An important feature of the book is that even readers who remain unconvinced by Flanagan’s own theory will find much of value in his exposition. Flanagan is committed to what he calls the ‘Natural Method,’ a research ideology which holds that we should develop theories about the mind by moving back and forth between many different sources of evidence, including phenomenal experience, neuroscience, psychology, the social sciences and evolutionary biology. In keeping with this spirit, Dreaming Souls leads the reader through a broad variety of arguments and empirical investigations, incorporating everything from pure philosophy to electrophysiology. In a lesser author’s hands this might have produced a book that was confusing or unfocused, but Flanagan is a particularly gifted explainer, and takes care to make it very clear just how any given point fits into the overall structure of his argument. Also, a nice feature of the Natural Method is that it lets him pick and choose from the most relevant and interesting aspects of each discipline, which means that the book is richly packed with intriguing little details like the surprisingly strong evidence that we do in fact have dreams (albeit of a degraded sort) in non- REM sleep. Of course, this also means that he can choose which evidence to leave out, and here critics might take issue with some of his choices; for example, he never discusses the above-mentioned animal studies linking dreams with learning, studies which pose perhaps the single clearest empirical challenge to his theory.
It’s also worth mentioning that this book provides a refreshing change of pace from the chatty, vague style currently in vogue for ‘accessible’ books on the mind/brain. Rather than talking down to his readers or waxing poetic about the ineffable wondrousness of life, Flanagan makes the book accessible by explaining himself in language that is both evocative and clear. As a consequence he is able to retain much of the precision and directness of a more narrowly-aimed academic work, which will be a relief to those readers familiar with the subject who just want to find out what Flanagan is up to. At the same time, he takes advantage of the intimate nature of the subject matter – along with the fact that he has to use his own dreams as examples, since, as he tells us in the introduction, nobody else was willing to let him recount their dreams in print – to lend an unusually intimate and personal tone to the book.
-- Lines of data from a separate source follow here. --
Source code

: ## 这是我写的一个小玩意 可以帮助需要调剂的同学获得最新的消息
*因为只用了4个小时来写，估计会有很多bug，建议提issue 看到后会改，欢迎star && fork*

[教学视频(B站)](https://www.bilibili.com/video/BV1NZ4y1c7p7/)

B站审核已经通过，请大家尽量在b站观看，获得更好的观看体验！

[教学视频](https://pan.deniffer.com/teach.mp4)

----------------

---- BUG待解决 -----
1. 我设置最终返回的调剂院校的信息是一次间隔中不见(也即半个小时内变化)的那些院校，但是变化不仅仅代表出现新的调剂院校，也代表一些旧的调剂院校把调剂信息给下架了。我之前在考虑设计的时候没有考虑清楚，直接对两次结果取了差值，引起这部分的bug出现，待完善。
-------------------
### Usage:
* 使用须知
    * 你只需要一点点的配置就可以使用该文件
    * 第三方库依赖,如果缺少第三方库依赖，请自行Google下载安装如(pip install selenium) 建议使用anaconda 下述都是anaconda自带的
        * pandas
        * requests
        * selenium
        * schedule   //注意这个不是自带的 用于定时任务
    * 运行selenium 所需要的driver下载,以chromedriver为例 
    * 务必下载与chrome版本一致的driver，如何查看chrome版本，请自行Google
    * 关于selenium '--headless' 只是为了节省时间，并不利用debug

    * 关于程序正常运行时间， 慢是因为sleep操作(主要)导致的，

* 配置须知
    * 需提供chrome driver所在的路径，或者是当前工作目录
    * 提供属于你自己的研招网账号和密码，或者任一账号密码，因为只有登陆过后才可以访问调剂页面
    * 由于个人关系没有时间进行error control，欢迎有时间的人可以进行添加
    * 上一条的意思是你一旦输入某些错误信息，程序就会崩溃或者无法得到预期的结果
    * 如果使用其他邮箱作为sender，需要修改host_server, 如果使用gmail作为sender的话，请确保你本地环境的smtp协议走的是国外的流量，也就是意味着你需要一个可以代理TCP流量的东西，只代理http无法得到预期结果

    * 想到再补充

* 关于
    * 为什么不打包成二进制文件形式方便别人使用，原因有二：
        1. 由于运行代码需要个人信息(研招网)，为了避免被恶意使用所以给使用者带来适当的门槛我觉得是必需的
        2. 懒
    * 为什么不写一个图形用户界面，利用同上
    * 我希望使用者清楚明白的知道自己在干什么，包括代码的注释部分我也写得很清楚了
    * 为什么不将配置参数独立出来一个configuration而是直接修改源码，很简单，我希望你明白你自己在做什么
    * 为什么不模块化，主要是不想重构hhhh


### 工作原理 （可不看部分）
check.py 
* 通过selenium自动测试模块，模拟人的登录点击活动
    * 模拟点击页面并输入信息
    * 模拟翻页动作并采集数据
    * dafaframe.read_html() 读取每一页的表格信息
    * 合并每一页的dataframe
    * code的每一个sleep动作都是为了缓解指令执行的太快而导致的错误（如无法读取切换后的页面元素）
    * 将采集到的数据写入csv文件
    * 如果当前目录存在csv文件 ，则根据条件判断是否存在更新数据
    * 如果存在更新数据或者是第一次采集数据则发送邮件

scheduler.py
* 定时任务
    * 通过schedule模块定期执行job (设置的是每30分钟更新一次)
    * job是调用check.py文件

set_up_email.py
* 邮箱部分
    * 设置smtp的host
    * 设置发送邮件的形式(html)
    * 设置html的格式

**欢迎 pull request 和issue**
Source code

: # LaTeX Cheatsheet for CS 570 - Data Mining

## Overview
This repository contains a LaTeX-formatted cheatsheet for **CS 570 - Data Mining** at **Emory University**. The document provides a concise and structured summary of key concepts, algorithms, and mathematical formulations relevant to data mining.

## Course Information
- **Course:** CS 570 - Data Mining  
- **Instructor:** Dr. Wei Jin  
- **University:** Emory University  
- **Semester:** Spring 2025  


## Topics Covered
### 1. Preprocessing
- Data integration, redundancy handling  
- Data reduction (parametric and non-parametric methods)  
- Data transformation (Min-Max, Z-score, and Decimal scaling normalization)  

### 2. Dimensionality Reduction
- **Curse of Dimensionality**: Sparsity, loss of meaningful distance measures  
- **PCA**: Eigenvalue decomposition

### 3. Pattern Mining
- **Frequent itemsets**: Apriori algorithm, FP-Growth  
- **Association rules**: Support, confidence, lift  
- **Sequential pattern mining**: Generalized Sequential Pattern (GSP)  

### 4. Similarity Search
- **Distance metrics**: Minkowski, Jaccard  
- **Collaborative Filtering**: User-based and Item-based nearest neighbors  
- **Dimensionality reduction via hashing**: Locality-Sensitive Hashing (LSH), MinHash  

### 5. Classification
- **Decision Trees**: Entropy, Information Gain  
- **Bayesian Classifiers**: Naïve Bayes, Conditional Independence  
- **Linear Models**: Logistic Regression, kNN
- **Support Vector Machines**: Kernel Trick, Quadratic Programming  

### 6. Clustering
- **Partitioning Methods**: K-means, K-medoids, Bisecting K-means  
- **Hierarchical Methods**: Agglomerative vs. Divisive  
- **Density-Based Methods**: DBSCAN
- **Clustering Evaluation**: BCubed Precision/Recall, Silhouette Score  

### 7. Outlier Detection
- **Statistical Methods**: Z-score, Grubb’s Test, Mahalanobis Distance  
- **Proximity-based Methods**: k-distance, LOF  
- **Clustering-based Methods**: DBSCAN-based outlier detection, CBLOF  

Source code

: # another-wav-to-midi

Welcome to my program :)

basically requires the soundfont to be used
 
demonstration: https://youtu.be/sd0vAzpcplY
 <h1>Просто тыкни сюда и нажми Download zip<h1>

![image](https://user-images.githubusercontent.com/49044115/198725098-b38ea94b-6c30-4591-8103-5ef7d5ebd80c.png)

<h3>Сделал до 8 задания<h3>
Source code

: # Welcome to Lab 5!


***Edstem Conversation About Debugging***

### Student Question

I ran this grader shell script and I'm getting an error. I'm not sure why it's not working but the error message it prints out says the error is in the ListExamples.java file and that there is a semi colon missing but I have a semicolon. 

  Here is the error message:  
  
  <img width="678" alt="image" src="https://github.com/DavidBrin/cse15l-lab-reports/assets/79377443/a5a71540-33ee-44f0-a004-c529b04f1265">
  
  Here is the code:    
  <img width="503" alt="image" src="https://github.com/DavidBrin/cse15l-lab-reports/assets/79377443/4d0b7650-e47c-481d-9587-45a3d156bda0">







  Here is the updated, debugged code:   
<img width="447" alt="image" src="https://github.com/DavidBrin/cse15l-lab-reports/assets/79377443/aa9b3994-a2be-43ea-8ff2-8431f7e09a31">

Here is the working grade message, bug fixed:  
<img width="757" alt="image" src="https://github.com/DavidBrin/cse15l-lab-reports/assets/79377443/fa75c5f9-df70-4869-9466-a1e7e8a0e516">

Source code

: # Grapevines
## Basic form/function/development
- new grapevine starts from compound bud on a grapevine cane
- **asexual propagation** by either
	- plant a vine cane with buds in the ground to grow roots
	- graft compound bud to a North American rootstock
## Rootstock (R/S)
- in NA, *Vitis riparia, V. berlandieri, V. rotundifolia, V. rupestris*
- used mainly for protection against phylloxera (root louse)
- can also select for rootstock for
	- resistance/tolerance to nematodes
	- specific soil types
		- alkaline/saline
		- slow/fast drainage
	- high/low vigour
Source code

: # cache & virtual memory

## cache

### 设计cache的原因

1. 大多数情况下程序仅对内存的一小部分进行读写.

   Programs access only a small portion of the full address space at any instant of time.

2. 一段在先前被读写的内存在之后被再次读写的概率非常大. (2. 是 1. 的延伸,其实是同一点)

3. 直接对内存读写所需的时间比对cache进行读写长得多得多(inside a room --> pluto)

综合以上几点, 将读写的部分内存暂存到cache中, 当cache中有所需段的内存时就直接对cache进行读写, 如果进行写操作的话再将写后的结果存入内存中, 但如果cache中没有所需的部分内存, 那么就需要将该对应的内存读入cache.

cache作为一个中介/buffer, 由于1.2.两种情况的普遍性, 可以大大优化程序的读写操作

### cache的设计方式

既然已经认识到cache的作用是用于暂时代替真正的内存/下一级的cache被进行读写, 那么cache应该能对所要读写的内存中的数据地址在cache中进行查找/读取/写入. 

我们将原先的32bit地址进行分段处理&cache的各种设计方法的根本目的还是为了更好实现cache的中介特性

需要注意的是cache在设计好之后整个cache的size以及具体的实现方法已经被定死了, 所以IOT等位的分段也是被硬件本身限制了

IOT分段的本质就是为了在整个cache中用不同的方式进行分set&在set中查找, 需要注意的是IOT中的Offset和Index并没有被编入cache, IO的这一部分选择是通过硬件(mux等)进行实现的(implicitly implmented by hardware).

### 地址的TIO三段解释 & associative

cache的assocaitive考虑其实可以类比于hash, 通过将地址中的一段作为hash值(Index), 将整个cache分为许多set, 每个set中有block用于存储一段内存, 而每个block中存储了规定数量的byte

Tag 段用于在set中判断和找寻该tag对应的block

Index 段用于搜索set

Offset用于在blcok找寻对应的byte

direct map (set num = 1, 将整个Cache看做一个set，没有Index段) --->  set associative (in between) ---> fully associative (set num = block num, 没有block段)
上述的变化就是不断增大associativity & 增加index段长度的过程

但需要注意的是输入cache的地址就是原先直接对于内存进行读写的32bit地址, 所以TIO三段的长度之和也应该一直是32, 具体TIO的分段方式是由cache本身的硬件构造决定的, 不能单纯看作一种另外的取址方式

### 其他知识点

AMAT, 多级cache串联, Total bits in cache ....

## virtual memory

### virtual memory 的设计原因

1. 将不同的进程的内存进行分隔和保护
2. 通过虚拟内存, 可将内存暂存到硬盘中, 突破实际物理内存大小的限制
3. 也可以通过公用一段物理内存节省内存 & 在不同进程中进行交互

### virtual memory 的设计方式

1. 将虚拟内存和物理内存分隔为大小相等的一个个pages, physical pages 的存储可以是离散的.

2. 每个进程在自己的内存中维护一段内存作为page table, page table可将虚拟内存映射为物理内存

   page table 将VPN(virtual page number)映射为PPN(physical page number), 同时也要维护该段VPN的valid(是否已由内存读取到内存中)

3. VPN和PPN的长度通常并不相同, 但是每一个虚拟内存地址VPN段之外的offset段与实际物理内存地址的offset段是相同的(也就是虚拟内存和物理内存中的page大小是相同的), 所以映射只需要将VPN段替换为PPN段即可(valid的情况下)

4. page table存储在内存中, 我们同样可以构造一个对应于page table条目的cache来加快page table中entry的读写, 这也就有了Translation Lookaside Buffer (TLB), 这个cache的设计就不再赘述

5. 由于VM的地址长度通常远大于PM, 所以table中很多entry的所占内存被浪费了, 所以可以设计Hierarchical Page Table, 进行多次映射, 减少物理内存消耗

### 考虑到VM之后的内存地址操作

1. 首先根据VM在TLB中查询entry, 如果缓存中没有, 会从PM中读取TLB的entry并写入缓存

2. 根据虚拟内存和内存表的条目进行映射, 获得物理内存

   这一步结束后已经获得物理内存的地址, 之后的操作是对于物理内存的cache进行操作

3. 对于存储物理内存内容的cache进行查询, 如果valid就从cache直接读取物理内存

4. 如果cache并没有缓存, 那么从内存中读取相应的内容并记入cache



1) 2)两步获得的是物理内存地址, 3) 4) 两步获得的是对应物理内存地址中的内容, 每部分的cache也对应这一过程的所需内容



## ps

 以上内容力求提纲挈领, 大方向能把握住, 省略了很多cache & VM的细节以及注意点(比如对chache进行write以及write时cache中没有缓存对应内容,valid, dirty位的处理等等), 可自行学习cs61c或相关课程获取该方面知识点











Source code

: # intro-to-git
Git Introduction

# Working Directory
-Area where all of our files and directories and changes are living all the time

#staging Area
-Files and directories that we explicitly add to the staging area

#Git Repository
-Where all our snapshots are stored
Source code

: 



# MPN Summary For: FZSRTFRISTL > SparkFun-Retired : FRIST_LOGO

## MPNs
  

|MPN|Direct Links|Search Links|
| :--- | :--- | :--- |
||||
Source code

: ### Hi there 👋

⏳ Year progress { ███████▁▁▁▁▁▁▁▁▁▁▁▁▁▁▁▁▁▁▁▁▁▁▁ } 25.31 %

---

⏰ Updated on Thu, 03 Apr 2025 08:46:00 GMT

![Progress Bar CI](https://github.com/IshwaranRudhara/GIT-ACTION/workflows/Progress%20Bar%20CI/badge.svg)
Flanagan himself is a quirky and complex character, and Dreaming Souls is suffused with his personality. He makes the reader his confidant, and stylistically this is quite compelling. I must admit, though, that by the end I was a bit worried on Flanagan’s behalf: a consequence of his personal style, and one that he must have foreseen, is that he may find strangers sending him email and approaching him at conferences to offer him unsolicited psychoanalysis. Accepting this burden for the sake of his readers’ entertainment was a noble sacrifice indeed.
© Ilya Farber 2002
Ilya Farber is an Assistant Professor of Philosophy at George Washington University in Washington, D.C.
•• Dreaming Souls: Sleep, Dreams and the Evolution of the Conscious Mind, by Owen Flanagan (New York: Oxford University Press, 2000; ISBN 0- 19-512687-4)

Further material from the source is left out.